Copy exactly, please, each line of the data below until the line that contains "Penelitian ini menggunakan" has been copied, beginning at the top.

[Opening Extracted data section]

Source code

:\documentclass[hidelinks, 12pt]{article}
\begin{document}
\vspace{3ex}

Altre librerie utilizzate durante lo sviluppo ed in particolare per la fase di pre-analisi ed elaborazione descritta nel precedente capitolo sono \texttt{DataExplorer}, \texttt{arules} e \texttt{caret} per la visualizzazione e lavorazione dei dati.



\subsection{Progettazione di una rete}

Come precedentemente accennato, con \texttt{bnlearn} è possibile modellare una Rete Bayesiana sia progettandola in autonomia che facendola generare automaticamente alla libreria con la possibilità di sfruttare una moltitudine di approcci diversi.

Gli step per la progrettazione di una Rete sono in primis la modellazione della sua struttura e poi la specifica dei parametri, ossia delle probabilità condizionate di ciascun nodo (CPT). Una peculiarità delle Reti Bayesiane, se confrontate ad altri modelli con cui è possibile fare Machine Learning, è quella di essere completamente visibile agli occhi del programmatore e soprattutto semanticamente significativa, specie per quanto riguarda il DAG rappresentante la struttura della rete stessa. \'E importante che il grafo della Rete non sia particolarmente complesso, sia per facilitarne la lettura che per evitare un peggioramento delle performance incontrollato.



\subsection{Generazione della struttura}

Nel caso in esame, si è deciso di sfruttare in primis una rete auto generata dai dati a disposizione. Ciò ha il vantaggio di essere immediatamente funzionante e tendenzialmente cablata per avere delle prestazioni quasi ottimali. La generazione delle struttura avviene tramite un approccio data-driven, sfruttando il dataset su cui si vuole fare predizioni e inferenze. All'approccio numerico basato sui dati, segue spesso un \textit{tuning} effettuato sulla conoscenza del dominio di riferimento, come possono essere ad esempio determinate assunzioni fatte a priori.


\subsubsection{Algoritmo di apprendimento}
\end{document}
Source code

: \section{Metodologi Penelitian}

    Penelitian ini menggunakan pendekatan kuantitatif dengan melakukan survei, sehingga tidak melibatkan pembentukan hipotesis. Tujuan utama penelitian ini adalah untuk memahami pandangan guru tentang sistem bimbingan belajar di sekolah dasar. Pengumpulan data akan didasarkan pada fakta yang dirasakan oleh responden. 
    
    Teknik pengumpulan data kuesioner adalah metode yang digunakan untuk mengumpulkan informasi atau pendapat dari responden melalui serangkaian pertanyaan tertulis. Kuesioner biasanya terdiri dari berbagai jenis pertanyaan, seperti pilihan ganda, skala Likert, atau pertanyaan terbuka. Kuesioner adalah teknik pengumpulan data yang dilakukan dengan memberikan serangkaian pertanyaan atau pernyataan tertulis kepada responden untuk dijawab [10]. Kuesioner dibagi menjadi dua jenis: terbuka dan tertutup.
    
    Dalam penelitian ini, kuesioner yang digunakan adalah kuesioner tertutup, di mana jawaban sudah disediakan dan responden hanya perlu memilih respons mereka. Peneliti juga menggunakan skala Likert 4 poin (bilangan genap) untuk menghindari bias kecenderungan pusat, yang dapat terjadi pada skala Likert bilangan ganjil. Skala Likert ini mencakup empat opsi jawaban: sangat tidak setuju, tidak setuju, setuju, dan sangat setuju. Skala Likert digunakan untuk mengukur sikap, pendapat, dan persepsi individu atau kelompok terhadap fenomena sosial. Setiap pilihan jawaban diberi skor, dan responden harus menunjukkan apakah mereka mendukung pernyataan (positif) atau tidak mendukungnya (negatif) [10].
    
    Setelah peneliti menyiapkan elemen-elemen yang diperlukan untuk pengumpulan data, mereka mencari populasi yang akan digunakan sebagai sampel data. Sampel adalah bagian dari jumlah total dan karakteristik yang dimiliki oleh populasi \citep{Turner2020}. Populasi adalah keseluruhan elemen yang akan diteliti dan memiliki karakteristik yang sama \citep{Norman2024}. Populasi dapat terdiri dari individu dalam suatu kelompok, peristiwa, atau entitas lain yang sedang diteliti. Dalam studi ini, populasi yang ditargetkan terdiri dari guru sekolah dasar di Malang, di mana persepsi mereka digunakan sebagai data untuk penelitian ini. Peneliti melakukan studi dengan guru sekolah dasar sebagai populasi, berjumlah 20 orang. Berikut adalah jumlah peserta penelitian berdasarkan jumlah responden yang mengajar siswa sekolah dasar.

[Closing Extracted data section]

■ Output for this exercise
Source code

:\documentclass[hidelinks, 12pt]{article}
\begin{document}
\vspace{3ex}

Altre librerie utilizzate durante lo sviluppo ed in particolare per la fase di pre-analisi ed elaborazione descritta nel precedente capitolo sono \texttt{DataExplorer}, \texttt{arules} e \texttt{caret} per la visualizzazione e lavorazione dei dati.



\subsection{Progettazione di una rete}

Come precedentemente accennato, con \texttt{bnlearn} è possibile modellare una Rete Bayesiana sia progettandola in autonomia che facendola generare automaticamente alla libreria con la possibilità di sfruttare una moltitudine di approcci diversi.

Gli step per la progrettazione di una Rete sono in primis la modellazione della sua struttura e poi la specifica dei parametri, ossia delle probabilità condizionate di ciascun nodo (CPT). Una peculiarità delle Reti Bayesiane, se confrontate ad altri modelli con cui è possibile fare Machine Learning, è quella di essere completamente visibile agli occhi del programmatore e soprattutto semanticamente significativa, specie per quanto riguarda il DAG rappresentante la struttura della rete stessa. \'E importante che il grafo della Rete non sia particolarmente complesso, sia per facilitarne la lettura che per evitare un peggioramento delle performance incontrollato.



\subsection{Generazione della struttura}

Nel caso in esame, si è deciso di sfruttare in primis una rete auto generata dai dati a disposizione. Ciò ha il vantaggio di essere immediatamente funzionante e tendenzialmente cablata per avere delle prestazioni quasi ottimali. La generazione delle struttura avviene tramite un approccio data-driven, sfruttando il dataset su cui si vuole fare predizioni e inferenze. All'approccio numerico basato sui dati, segue spesso un \textit{tuning} effettuato sulla conoscenza del dominio di riferimento, come possono essere ad esempio determinate assunzioni fatte a priori.


\subsubsection{Algoritmo di apprendimento}
\end{document}
Source code

: \section{Metodologi Penelitian}

    Penelitian ini menggunakan pendekatan kuantitatif dengan melakukan survei, sehingga tidak melibatkan pembentukan hipotesis. Tujuan utama penelitian ini adalah untuk memahami pandangan guru tentang sistem bimbingan belajar di sekolah dasar. Pengumpulan data akan didasarkan pada fakta yang dirasakan oleh responden. 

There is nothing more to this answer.